Changing our busy lifestyle is not so easy. Everybody likes to improve their health but have no time for regular exercise. Even those who join a gym give it up after a while, because they cannot incorporate it in their busy lifestyles. However, even a busy executive can walk to his office or go for a walk in the evening. If you walk briskly, you will give your body the much needed aerobic exercise. Here again there is a category of people who cannot go for a brisk walk, for instance, if one of your legs is partially or fully paralysed. Even such people should try to walk. You may have seen people walking with the aid of crutches. They know that walking is the only exercise they can do.
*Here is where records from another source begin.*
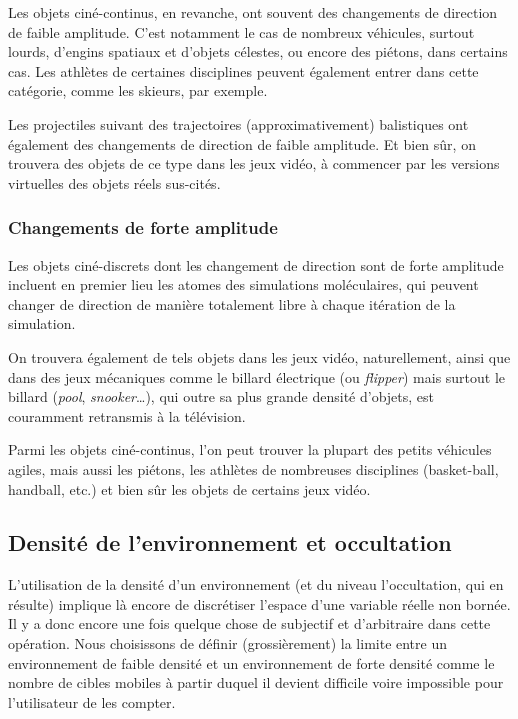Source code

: 	Les objets ciné-continus, en revanche, ont souvent des changements de direction de faible amplitude. C'est notamment le cas de nombreux véhicules, surtout lourds, d'engins spatiaux et d'objets célestes, ou encore des piétons, dans certains cas. Les athlètes de certaines disciplines peuvent également entrer dans cette catégorie, comme les skieurs, par exemple.
	
	Les projectiles suivant des trajectoires (approximativement) balistiques ont également des changements de direction de faible amplitude. Et bien sûr, on trouvera des objets de ce type dans les jeux vidéo, à commencer par les versions virtuelles des objets réels sus-cités.
	
	\subsubsection{Changements de forte amplitude}
	Les objets ciné-discrets dont les changement de direction sont de forte amplitude incluent en premier lieu les atomes des simulations moléculaires, qui peuvent changer de direction de manière totalement libre à chaque itération de la simulation.
	
	On trouvera également de tels objets dans les jeux vidéo, naturellement, ainsi que dans des jeux \og mécaniques \fg{}  comme le billard électrique (ou \emph{flipper}) mais surtout le billard (\emph{pool}, \emph{snooker}\ldots{}), qui outre sa plus grande densité d'objets, est couramment retransmis à la télévision.
	
	Parmi les objets ciné-continus, l'on peut trouver la plupart des petits véhicules agiles, mais aussi les piétons, les athlètes de nombreuses disciplines (basket-ball, handball, etc.) et bien sûr les objets de certains jeux vidéo.
	
	\subsection{Densité de l'environnement et occultation}
	L'utilisation de la densité d'un environnement (et du niveau l'occultation, qui en résulte) implique là encore de discrétiser l'espace d'une variable réelle non bornée. Il y a donc encore une fois quelque chose de subjectif et d'arbitraire dans cette opération. Nous choisissons de définir (grossièrement) la limite entre un environnement de faible densité et un environnement de forte densité comme le nombre de cibles mobiles à partir duquel il devient difficile voire impossible pour l'utilisateur de les compter.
Even great philosophers and authors such as, Hippocrates, Aristotle and Charles Dickens were great walkers. They kept themselves fit by walking. If such great people could walk, you can begin to walk any time, anywhere. As mentioned, you do not need any equipment for walking. If necessary you can wear a pair of shoes, but barefoot walking gives your feet the much needed exercise. What is more, there is no age limit for walking. Children, the young and the old can walk and reap its benefits.

Brisk walking

Experts remind us that brisk walking is more effective than slow walking. If you walk for 10 minutes, you should walk briskly without stopping. You should be slightly huffed up but not out of breath. Walking should be hard, but not too hard.
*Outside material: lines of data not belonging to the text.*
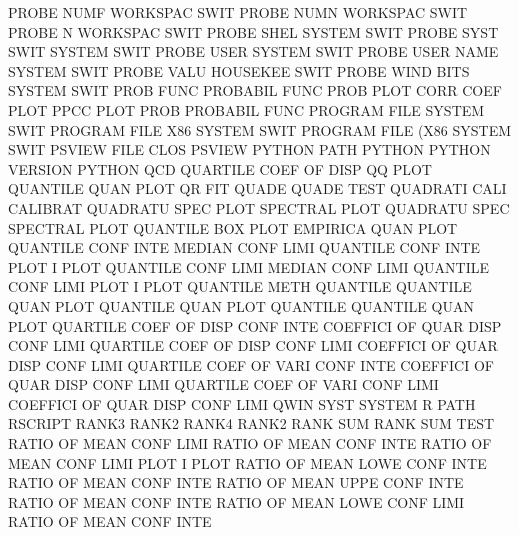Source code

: PROBE    NUMF                           WORKSPAC SWIT
PROBE    NUMN                           WORKSPAC SWIT
PROBE    N                              WORKSPAC SWIT
PROBE    SHEL                           SYSTEM   SWIT
PROBE    SYST SWIT                      SYSTEM   SWIT
PROBE    USER                           SYSTEM   SWIT
PROBE    USER NAME                      SYSTEM   SWIT
PROBE    VALU                           HOUSEKEE SWIT
PROBE    WIND BITS                      SYSTEM   SWIT
PROB     FUNC                           PROBABIL FUNC
PROB     PLOT CORR COEF PLOT            PPCC     PLOT
PROB                                    PROBABIL FUNC
PROGRAM  FILE                           SYSTEM   SWIT
PROGRAM  FILE X86                       SYSTEM   SWIT
PROGRAM  FILE (X86                      SYSTEM   SWIT
PSVIEW   FILE CLOS                      PSVIEW
PYTHON   PATH                           PYTHON
PYTHON   VERSION                        PYTHON
QCD                                     QUARTILE COEF OF   DISP
QQ       PLOT                           QUANTILE QUAN PLOT
QR                                      FIT
QUADE                                   QUADE    TEST
QUADRATI CALI                           CALIBRAT
QUADRATU SPEC PLOT                      SPECTRAL PLOT
QUADRATU SPEC                           SPECTRAL PLOT
QUANTILE BOX  PLOT                      EMPIRICA QUAN PLOT
QUANTILE CONF INTE                      MEDIAN   CONF LIMI
QUANTILE CONF INTE PLOT                 I        PLOT
QUANTILE CONF LIMI                      MEDIAN   CONF LIMI
QUANTILE CONF LIMI PLOT                 I        PLOT
QUANTILE METH                           QUANTILE
QUANTILE QUAN PLOT                      QUANTILE QUAN PLOT
QUANTILE                                QUANTILE QUAN PLOT
QUARTILE COEF OF   DISP CONF INTE       COEFFICI OF   QUAR DISP CONF LIMI
QUARTILE COEF OF   DISP CONF LIMI       COEFFICI OF   QUAR DISP CONF LIMI
QUARTILE COEF OF   VARI CONF INTE       COEFFICI OF   QUAR DISP CONF LIMI
QUARTILE COEF OF   VARI CONF LIMI       COEFFICI OF   QUAR DISP CONF LIMI
QWIN     SYST                           SYSTEM
R        PATH                           RSCRIPT
RANK3                                   RANK2
RANK4                                   RANK2
RANK     SUM                            RANK     SUM  TEST
RATIO    OF   MEAN CONF LIMI            RATIO    OF   MEAN CONF INTE
RATIO    OF   MEAN CONF LIMI PLOT       I        PLOT
RATIO    OF   MEAN LOWE CONF INTE       RATIO    OF   MEAN CONF INTE
RATIO    OF   MEAN UPPE CONF INTE       RATIO    OF   MEAN CONF INTE
RATIO    OF   MEAN LOWE CONF LIMI       RATIO    OF   MEAN CONF INTE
You should avoid taking a walk immediately after meals. Brisk walking is best when done on an empty stomach. If possible, go for a walk before breakfast.

It will improve your appetite in addition to making you physically fit. If you are planning to do brisk walking at any other time, do so at least three hours after a major meal. If you cannot walk fast due to some physical problem, walk for a longer distance.

A daily walk in the morning or evening will give a turbo boost to your body and mind. You will never feel lazy after a good walk. Instead, you will feel energized to do any hard work. Great walkers are also great sleepers. If you are aiming at a good night’s sleep, go for a walk in the evening. Do so and experience its amazing results.

Blood pressure

Walking will keep diabetes under control and reduce blood pressure. Walking will also make your heart stronger and enhance your life expectancy. If you walk regularly, it will become a habit you cannot give up easily. Such a habit will naturally become a rewarding sport. If you are in good health, head to the nearest hill and practise hiking. It is a great energy booster.

The celebrated Greek philosopher, Plato, in ‘The Republic’ said, “The cure of the part should not be attempted without treatment of the whole. No attempt should be made to cure the body without the soul.” What he meant was that walking or any other physical exercise is an invitation to explore yourself, to deepen your understanding of yourself.

Although walking can improve the condition of your heart, help you control your weight and your general fitness, many walkers know that inner walking can change their attitude to life. Inner walking combines the benefits of aerobic exercises with the meditative tradition of the East, where spiritual and psychological health is valued to a great extent. Whole fitness walking stretches our bodies, inner walking stretches our minds and souls. There is no mystery in inner walking. It consists of knowing how to walk, how to breathe and how to smile or even laugh at ourselves. While walking smile at everybody you meet, but do not forget the fact that inner walking would set free the creative forces within us.

If you are a creative writer and running short of ideas, go for a walk and see how you get wonderful insights into a whole new world of ideas. Han-Shan, the 16th century Zen master put it very succinctly, “I took a walk. Suddenly I stood still, filled with the realization that I had no body or mind. All I could see was one great illuminating whole.”